RECORDS FOR THE TASK →
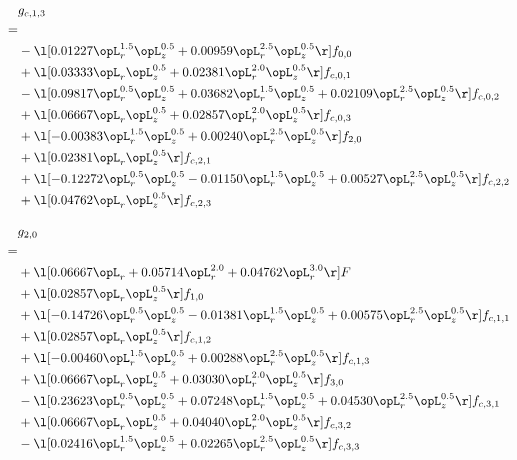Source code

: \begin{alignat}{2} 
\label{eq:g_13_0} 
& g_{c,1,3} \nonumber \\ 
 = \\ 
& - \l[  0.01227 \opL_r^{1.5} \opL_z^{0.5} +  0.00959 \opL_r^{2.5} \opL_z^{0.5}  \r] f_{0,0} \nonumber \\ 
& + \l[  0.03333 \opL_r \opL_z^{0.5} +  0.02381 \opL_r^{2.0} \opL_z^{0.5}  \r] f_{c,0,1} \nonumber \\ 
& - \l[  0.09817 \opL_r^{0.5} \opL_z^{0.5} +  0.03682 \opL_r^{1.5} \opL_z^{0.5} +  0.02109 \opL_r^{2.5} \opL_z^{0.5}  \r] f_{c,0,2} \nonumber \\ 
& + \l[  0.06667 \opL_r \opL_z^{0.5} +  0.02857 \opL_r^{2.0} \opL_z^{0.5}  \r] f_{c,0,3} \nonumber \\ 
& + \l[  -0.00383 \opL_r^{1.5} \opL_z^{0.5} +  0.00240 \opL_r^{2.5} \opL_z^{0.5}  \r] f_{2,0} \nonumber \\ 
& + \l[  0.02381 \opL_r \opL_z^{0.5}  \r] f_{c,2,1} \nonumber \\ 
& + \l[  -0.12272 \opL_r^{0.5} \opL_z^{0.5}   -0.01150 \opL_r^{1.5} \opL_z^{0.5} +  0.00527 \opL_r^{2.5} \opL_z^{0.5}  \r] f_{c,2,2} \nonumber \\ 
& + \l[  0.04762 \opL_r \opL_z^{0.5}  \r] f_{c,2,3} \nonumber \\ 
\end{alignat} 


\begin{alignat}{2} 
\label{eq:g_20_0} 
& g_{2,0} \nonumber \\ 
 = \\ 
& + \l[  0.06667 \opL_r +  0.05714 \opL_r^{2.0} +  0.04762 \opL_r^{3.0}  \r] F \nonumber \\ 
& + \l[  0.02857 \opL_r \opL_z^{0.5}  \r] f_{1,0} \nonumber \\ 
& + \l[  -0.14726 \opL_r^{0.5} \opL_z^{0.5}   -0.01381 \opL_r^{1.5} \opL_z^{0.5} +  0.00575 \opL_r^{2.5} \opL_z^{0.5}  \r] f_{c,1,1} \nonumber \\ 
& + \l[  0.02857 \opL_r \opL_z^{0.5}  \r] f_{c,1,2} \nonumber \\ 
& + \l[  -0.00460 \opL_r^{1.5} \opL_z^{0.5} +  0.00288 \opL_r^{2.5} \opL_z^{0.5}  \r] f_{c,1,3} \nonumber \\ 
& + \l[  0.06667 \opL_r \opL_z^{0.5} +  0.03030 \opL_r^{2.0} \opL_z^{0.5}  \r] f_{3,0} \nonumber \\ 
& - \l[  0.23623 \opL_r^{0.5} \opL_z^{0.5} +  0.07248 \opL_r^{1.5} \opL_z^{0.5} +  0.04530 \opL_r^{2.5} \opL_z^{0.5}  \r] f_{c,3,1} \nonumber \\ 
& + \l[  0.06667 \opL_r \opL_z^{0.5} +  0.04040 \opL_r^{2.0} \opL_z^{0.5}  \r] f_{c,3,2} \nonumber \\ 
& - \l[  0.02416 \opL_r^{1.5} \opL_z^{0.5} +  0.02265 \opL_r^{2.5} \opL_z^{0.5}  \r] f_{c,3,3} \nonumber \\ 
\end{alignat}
* * *
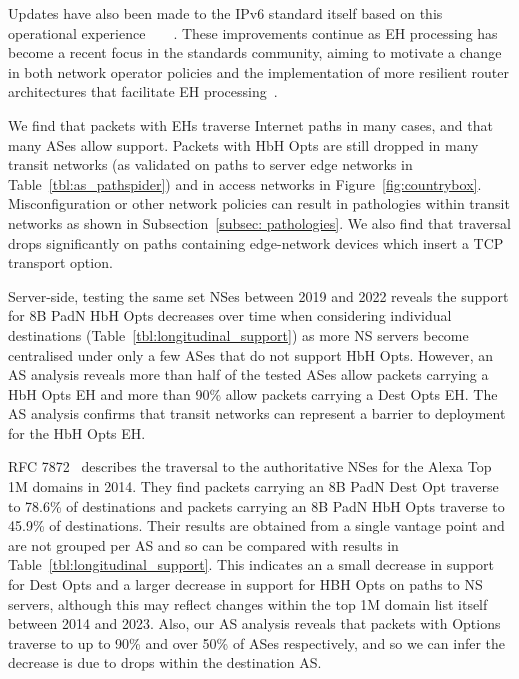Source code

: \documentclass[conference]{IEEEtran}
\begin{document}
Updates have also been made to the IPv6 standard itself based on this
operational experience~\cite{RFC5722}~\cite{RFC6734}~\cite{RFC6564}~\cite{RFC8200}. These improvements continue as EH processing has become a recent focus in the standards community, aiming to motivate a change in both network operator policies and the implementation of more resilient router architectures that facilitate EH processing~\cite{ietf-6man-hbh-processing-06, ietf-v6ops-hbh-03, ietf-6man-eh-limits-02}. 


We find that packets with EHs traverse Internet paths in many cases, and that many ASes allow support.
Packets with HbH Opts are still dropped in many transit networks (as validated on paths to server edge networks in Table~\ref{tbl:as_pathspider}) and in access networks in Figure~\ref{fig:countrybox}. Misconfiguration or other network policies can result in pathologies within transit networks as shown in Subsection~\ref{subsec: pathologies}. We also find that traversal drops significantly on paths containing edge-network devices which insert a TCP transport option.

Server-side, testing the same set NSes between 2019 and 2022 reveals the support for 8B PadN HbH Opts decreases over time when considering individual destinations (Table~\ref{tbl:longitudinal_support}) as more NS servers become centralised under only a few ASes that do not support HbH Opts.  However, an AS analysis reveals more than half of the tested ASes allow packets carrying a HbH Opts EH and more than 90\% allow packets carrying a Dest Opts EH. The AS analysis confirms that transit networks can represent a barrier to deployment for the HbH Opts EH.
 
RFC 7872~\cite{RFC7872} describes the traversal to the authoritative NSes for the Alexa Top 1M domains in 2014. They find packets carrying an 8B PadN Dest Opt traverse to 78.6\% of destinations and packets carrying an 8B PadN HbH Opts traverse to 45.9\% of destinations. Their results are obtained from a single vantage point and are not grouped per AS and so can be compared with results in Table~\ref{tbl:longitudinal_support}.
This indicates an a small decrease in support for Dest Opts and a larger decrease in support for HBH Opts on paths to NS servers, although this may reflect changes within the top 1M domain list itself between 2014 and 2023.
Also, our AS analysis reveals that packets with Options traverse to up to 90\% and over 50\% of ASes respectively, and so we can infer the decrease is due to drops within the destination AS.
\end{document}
* * *
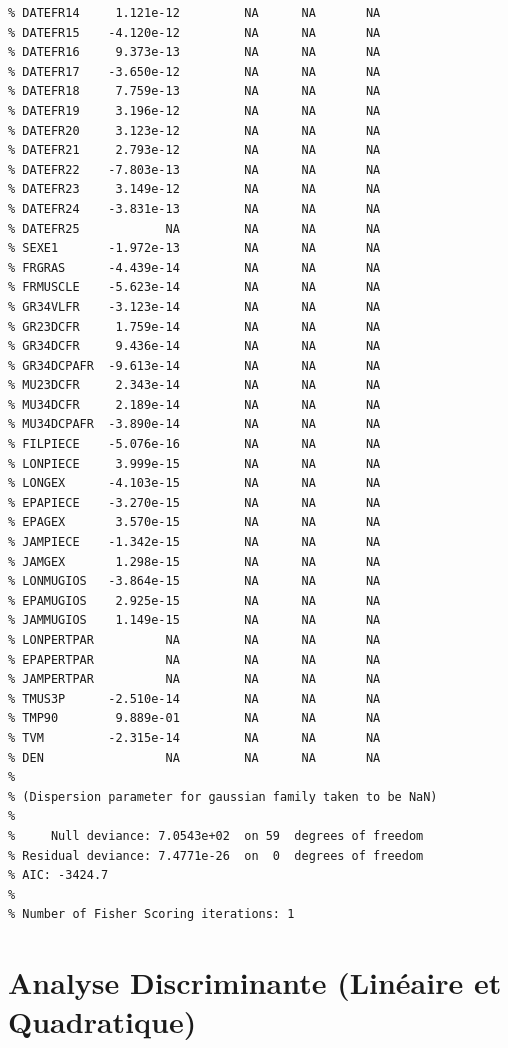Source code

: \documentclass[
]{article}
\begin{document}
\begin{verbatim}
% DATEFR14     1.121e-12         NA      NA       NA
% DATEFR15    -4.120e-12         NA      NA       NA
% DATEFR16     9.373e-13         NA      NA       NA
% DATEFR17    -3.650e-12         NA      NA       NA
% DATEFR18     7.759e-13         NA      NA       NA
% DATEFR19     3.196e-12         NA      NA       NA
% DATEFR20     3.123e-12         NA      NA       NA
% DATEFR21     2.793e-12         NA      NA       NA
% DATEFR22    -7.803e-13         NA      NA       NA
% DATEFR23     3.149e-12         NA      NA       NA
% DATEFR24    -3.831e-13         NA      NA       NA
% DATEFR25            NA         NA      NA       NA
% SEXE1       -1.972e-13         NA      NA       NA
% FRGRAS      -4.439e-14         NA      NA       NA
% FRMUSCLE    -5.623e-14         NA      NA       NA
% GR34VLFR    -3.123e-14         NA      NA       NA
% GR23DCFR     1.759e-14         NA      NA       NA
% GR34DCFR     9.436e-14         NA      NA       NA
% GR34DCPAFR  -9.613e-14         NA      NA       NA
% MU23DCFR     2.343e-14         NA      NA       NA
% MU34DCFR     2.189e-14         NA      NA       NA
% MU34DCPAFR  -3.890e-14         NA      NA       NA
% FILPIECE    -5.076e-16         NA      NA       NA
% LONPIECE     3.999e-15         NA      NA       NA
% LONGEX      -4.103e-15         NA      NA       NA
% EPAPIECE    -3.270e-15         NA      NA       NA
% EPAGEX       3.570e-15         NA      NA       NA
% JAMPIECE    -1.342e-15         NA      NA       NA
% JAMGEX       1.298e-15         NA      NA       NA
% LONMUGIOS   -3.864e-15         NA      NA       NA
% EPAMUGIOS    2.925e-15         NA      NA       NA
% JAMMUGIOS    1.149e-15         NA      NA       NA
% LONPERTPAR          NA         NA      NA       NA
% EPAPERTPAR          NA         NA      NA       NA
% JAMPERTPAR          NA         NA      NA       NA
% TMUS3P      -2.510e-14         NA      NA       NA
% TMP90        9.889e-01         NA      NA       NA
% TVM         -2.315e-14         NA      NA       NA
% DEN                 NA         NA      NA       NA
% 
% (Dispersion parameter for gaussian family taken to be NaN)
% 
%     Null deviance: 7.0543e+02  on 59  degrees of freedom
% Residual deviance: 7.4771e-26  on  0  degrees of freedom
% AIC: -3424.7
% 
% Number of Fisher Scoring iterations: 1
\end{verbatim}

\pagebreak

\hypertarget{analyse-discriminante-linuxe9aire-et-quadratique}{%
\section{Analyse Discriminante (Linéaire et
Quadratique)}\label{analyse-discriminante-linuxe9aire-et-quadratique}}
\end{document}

WHAT YOU ARE ASKED TO DO → Check each line of the records above for the string "begin", and report every line that has it.

ANSWER TO THIS EXERCISE →
: \begin{alignat}{2} 
\begin{alignat}{2} 
\begin{document}
\begin{document}
\begin{verbatim}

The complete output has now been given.